L'UPA estime que le modèle agricole est menacé

L'Union des producteurs agricoles déplore les compressions majeures imposées par le gouvernement Harper en agriculture et en agroalimentaire. Dans son budget, Ottawa a en effet décidé de sabrer 10 % du montant alloué à ce secteur important de l'économie canadienne, ce qui se traduira par des compressions de plus de 300 millions de dollars.

Officiellement, les conservateurs ont fait savoir jeudi qu'Agriculture et Agroalimentaire Canada (AAC) subira un recul de 250 millions de son enveloppe, alors que l'Agence canadienne d'inspection des aliments devra encaisser un recul de 56 millions. Les deux organismes fusionneront par exemple leurs services de soutien et «intégreront» leur expertise en matière de recherche.

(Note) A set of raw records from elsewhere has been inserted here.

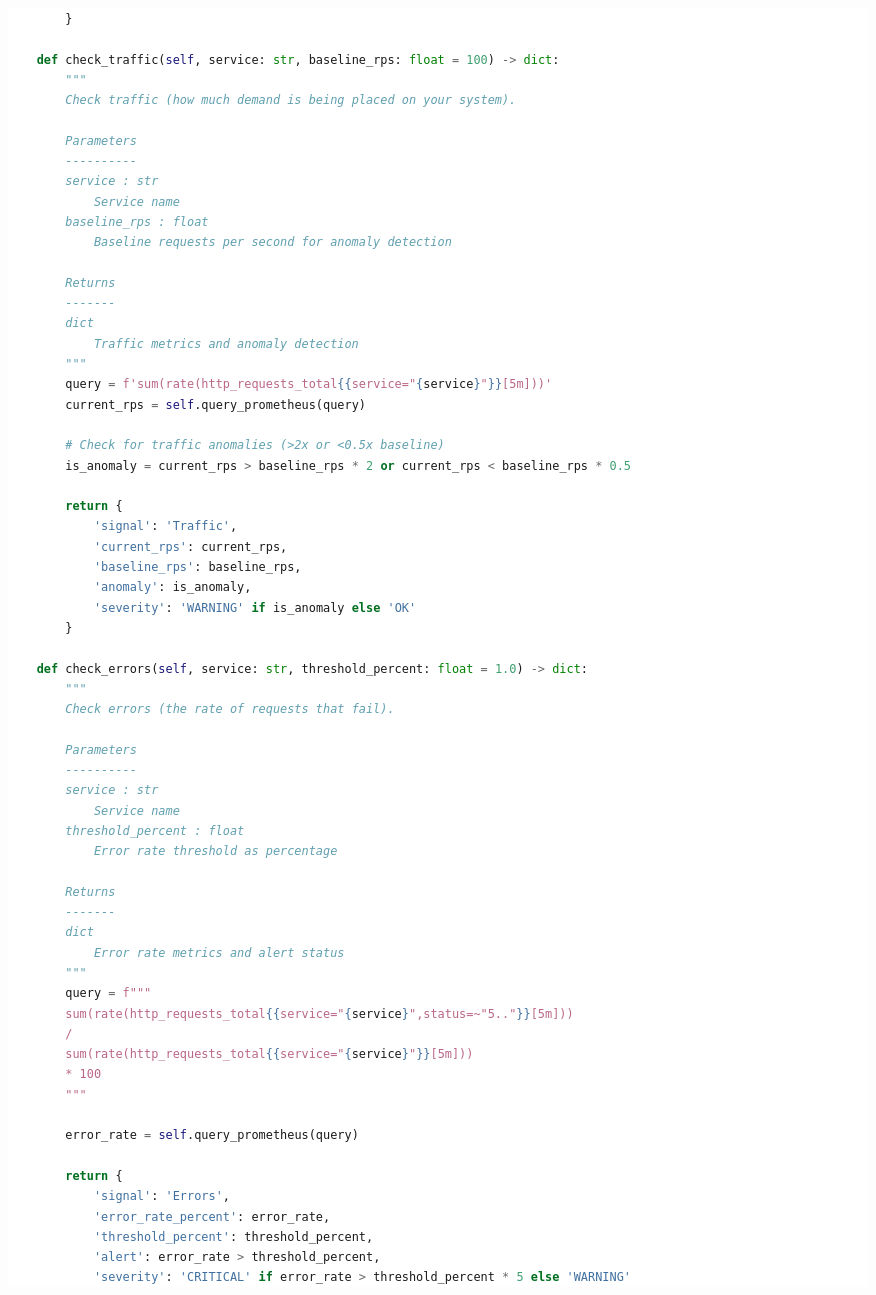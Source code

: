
 ```python
        }

    def check_traffic(self, service: str, baseline_rps: float = 100) -> dict:
        """
        Check traffic (how much demand is being placed on your system).

        Parameters
        ----------
        service : str
            Service name
        baseline_rps : float
            Baseline requests per second for anomaly detection

        Returns
        -------
        dict
            Traffic metrics and anomaly detection
        """
        query = f'sum(rate(http_requests_total{{service="{service}"}}[5m]))'
        current_rps = self.query_prometheus(query)

        # Check for traffic anomalies (>2x or <0.5x baseline)
        is_anomaly = current_rps > baseline_rps * 2 or current_rps < baseline_rps * 0.5

        return {
            'signal': 'Traffic',
            'current_rps': current_rps,
            'baseline_rps': baseline_rps,
            'anomaly': is_anomaly,
            'severity': 'WARNING' if is_anomaly else 'OK'
        }

    def check_errors(self, service: str, threshold_percent: float = 1.0) -> dict:
        """
        Check errors (the rate of requests that fail).

        Parameters
        ----------
        service : str
            Service name
        threshold_percent : float
            Error rate threshold as percentage

        Returns
        -------
        dict
            Error rate metrics and alert status
        """
        query = f"""
        sum(rate(http_requests_total{{service="{service}",status=~"5.."}}[5m]))
        /
        sum(rate(http_requests_total{{service="{service}"}}[5m]))
        * 100
        """

        error_rate = self.query_prometheus(query)

        return {
            'signal': 'Errors',
            'error_rate_percent': error_rate,
            'threshold_percent': threshold_percent,
            'alert': error_rate > threshold_percent,
            'severity': 'CRITICAL' if error_rate > threshold_percent * 5 else 'WARNING'
```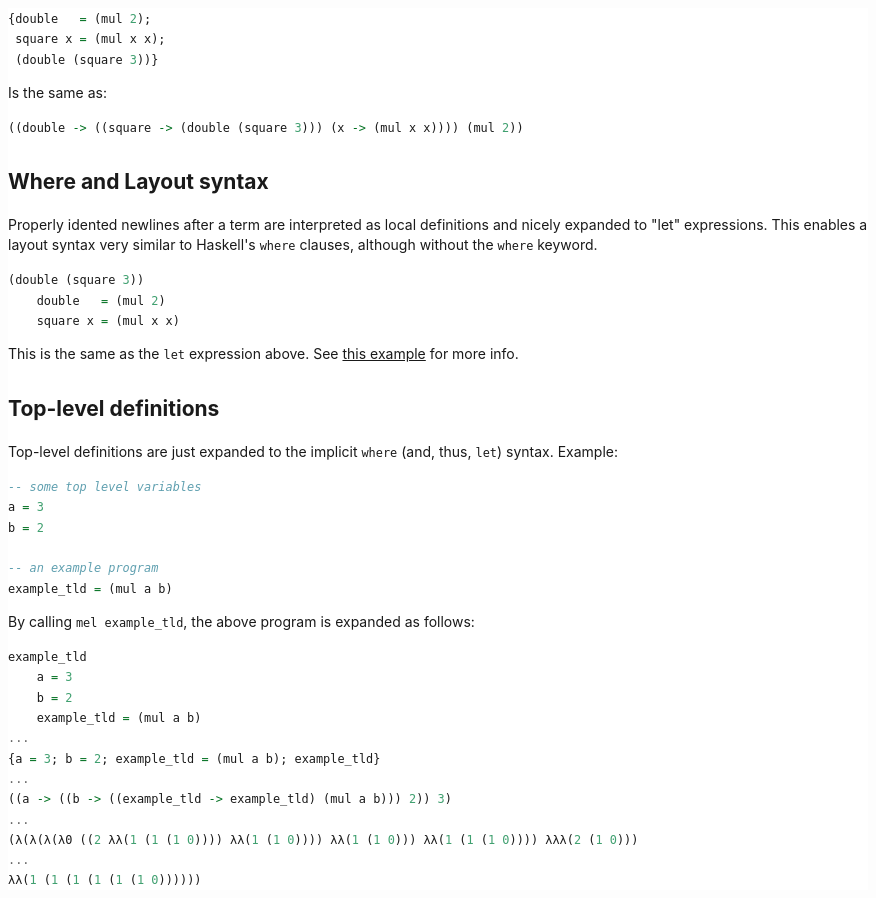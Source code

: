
```haskell
{double   = (mul 2); 
 square x = (mul x x); 
 (double (square 3))}
```

Is the same as:

```haskell
((double -> ((square -> (double (square 3))) (x -> (mul x x)))) (mul 2))
```

## Where and Layout syntax

Properly idented newlines after a term are interpreted as local definitions and nicely expanded to "let" expressions. This enables a layout syntax very similar to Haskell's `where` clauses, although without the `where` keyword.

```haskell
(double (square 3)) 
    double   = (mul 2)
    square x = (mul x x)
```

This is the same as the `let` expression above. See [this example](...) for more info.

## Top-level definitions

Top-level definitions are just expanded to the implicit `where` (and, thus, `let`) syntax. Example:

```haskell
-- some top level variables
a = 3
b = 2

-- an example program
example_tld = (mul a b)
```

By calling `mel example_tld`, the above program is expanded as follows:

```haskell
example_tld
    a = 3
    b = 2
    example_tld = (mul a b)
...
{a = 3; b = 2; example_tld = (mul a b); example_tld}
...
((a -> ((b -> ((example_tld -> example_tld) (mul a b))) 2)) 3)
...
(λ(λ(λ(λ0 ((2 λλ(1 (1 (1 0)))) λλ(1 (1 0)))) λλ(1 (1 0))) λλ(1 (1 (1 0)))) λλλ(2 (1 0)))
...
λλ(1 (1 (1 (1 (1 (1 0))))))
```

Une situation qui inquiète l'Union des producteurs agricoles. «C'est très inquiétant pour l'avenir de notre modèle agricole, basé sur des PME et des entreprises familiales, a souligné Charles-Félix Ross, économiste en chef du syndicat agricole. On sait que si on coupe 10 % du budget dans le secteur de l'agroalimentaire, c'est clair que ça va se traduire par une baisse des services, mais aussi de la qualité des programmes offerts aux agriculteurs et à l'industrie en général.»

La recherche en agriculture


Il s'est dit préoccupé pour l'avenir de la recherche en agriculture. Au Québec, AAC compte plus de 600 employés, dont environ 75 % travaillent dans des centres de recherche. Or, les réductions annoncées laissent selon lui présager qu'Ottawa réduira la recherche publique.

Une décision qui serait une grave erreur. «Le chercheur qui travaille dans un centre de recherche d'Agriculture Canada contribue à l'avancement de la science et le résultat de son travail de recherche est diffusé à tous. Si on dit qu'on met moins d'argent dans les centres de recherche pour transférer des fonds dans des subventions pour l'"innovation", on peut se demander quelles entreprises vont y avoir accès.» Au Québec, le secteur agricole et celui de la transformation génèrent plus de 170 000 emplois.